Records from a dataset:
-- Opening Marker --

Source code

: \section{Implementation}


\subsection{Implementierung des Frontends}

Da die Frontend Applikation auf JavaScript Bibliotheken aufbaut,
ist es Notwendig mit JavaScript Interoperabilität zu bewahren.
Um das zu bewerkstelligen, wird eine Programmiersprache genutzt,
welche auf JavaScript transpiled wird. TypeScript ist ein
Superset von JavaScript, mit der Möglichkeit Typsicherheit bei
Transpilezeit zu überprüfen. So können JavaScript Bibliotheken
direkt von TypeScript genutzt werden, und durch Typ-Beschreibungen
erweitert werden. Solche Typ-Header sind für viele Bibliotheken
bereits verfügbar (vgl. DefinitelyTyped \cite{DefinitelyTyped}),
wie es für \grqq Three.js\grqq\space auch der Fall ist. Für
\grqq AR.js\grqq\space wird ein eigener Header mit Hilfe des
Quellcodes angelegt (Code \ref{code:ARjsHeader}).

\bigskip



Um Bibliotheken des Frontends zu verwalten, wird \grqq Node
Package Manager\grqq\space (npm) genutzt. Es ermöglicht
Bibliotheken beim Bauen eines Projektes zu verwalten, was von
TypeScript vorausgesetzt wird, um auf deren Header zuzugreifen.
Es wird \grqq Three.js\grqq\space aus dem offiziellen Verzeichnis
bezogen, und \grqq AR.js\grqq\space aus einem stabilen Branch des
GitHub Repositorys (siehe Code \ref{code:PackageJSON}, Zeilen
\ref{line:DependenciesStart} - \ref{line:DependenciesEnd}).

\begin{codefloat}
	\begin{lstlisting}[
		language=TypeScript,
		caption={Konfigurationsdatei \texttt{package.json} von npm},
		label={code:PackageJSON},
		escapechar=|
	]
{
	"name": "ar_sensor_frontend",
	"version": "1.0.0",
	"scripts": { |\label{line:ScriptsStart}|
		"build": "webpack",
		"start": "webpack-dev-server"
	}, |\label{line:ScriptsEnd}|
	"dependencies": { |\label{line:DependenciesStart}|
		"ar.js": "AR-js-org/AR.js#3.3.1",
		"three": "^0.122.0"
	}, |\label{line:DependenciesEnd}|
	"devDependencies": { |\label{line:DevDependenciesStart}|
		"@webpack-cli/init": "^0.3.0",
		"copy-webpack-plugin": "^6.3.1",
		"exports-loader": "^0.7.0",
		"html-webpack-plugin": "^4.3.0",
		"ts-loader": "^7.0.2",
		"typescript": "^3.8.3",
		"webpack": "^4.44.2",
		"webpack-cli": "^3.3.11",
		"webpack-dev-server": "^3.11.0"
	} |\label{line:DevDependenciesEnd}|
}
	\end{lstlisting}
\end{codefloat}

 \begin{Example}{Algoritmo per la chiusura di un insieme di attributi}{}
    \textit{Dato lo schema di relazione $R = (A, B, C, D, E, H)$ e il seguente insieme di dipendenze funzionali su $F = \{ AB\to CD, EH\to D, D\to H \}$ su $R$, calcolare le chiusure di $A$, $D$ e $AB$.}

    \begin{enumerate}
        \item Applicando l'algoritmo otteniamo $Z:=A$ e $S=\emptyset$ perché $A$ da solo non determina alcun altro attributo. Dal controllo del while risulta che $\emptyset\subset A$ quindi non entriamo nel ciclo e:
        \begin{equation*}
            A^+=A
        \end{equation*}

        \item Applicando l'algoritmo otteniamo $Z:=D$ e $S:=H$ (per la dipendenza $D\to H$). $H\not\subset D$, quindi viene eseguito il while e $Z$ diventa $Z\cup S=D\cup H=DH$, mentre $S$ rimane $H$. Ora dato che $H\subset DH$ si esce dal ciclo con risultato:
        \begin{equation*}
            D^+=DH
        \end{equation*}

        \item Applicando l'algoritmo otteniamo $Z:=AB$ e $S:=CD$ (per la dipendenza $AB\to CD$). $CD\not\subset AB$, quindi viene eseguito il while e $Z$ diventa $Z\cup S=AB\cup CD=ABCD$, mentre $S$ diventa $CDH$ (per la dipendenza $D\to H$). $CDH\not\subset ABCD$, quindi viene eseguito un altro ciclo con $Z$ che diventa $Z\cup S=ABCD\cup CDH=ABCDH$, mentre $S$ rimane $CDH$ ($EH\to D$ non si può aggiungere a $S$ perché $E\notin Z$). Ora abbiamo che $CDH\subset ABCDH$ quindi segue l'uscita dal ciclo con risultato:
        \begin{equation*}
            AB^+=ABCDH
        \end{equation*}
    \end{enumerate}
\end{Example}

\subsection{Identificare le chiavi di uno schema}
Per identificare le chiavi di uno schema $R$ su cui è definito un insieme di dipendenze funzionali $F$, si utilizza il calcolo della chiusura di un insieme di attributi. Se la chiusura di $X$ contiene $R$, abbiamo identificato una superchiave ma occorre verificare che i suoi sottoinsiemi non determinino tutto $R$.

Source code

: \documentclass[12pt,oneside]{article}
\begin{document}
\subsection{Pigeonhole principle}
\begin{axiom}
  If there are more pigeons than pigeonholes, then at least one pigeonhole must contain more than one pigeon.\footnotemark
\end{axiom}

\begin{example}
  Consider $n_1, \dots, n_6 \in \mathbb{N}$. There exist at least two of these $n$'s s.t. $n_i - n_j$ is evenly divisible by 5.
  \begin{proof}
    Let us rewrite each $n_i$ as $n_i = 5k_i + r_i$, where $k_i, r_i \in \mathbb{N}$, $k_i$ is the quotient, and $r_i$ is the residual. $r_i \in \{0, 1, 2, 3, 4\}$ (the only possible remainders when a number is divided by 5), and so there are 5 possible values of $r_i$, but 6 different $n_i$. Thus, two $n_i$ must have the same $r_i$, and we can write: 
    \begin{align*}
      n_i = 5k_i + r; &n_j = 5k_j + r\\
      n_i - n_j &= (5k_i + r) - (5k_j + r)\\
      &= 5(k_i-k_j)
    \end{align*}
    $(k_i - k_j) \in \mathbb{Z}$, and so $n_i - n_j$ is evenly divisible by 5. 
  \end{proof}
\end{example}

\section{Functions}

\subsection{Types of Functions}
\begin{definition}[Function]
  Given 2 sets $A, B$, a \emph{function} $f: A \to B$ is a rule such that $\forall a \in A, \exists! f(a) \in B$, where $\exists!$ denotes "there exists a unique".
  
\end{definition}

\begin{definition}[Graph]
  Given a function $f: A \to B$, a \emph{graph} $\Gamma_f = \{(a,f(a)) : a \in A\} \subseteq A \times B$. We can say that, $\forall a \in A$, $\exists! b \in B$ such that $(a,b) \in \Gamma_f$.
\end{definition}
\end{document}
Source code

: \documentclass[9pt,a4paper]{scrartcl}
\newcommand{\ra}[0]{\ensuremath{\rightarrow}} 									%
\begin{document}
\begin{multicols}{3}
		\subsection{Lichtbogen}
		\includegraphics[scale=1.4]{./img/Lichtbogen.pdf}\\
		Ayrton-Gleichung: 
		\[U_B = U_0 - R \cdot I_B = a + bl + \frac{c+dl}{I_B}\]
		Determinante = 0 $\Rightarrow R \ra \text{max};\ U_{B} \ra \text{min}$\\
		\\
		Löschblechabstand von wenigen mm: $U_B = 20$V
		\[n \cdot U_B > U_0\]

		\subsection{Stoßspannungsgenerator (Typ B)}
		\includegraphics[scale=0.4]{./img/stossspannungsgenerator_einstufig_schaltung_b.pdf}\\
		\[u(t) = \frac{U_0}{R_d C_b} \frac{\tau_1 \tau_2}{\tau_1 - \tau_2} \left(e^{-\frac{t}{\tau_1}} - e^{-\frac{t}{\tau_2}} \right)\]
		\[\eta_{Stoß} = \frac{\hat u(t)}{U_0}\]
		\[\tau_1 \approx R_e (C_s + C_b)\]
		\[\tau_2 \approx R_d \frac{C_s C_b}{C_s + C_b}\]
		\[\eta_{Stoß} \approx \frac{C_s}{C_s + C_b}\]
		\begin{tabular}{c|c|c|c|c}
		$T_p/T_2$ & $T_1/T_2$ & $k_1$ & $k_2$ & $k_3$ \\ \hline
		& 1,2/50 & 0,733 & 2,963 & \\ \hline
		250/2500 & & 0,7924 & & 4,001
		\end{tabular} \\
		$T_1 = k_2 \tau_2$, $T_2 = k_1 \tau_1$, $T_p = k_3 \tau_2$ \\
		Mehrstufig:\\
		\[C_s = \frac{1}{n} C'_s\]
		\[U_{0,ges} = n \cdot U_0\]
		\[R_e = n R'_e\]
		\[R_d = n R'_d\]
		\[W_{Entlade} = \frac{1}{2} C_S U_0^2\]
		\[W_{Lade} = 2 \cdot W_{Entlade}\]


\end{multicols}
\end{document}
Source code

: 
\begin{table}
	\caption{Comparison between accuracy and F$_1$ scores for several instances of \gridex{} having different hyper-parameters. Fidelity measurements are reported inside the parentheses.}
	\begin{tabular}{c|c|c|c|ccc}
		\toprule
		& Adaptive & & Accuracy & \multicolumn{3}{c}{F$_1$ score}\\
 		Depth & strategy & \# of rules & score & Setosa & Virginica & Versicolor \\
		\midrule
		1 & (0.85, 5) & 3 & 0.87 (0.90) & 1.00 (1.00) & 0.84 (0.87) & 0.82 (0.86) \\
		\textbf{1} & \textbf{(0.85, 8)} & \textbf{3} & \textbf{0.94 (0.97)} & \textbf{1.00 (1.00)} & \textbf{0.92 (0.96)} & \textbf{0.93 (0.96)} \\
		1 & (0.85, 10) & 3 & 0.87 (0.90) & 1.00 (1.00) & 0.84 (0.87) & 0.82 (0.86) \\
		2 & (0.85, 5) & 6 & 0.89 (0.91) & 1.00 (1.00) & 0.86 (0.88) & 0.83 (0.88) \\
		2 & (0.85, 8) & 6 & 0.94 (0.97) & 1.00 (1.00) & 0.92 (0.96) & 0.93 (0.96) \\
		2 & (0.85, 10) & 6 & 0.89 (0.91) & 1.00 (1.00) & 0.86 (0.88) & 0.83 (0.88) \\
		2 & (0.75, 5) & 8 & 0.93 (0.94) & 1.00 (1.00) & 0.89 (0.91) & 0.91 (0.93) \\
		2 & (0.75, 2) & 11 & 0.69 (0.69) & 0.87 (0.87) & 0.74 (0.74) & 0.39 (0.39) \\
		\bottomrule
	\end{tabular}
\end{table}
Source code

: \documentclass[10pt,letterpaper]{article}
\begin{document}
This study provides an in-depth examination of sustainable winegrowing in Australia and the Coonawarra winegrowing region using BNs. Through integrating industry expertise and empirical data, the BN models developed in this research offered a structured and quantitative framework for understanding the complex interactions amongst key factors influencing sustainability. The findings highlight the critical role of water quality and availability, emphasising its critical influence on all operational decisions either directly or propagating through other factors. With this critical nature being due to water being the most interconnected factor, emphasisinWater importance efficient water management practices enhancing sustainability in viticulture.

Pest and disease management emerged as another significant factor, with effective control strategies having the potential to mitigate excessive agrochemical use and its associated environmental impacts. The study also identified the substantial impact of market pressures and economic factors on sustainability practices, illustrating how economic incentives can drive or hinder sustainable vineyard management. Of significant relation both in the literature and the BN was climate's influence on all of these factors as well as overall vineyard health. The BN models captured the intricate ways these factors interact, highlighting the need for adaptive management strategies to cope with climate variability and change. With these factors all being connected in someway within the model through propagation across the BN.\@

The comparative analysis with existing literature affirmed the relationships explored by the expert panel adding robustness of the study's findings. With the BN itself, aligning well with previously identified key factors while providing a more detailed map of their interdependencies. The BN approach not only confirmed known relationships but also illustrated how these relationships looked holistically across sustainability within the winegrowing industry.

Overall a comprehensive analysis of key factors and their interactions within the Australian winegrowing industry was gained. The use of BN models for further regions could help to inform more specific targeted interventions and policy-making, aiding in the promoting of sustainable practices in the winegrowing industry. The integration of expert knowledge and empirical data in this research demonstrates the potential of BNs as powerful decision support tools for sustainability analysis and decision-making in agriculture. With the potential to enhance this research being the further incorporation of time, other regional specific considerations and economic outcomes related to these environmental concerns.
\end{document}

-- Closing Marker --

» EXERCISE DETAILS: Using the entries above, output exactly the lines between the line holding "Da die Frontend" and the line holding "Bibliotheken beim Bauen", end lines included, and nothing more.

» ANSWER TO THIS PROBLEM:
Da die Frontend Applikation auf JavaScript Bibliotheken aufbaut,
ist es Notwendig mit JavaScript Interoperabilität zu bewahren.
Um das zu bewerkstelligen, wird eine Programmiersprache genutzt,
welche auf JavaScript transpiled wird. TypeScript ist ein
Superset von JavaScript, mit der Möglichkeit Typsicherheit bei
Transpilezeit zu überprüfen. So können JavaScript Bibliotheken
direkt von TypeScript genutzt werden, und durch Typ-Beschreibungen
erweitert werden. Solche Typ-Header sind für viele Bibliotheken
bereits verfügbar (vgl. DefinitelyTyped \cite{DefinitelyTyped}),
wie es für \grqq Three.js\grqq\space auch der Fall ist. Für
\grqq AR.js\grqq\space wird ein eigener Header mit Hilfe des
Quellcodes angelegt (Code \ref{code:ARjsHeader}).

\bigskip



Um Bibliotheken des Frontends zu verwalten, wird \grqq Node
Package Manager\grqq\space (npm) genutzt. Es ermöglicht
Bibliotheken beim Bauen eines Projektes zu verwalten, was von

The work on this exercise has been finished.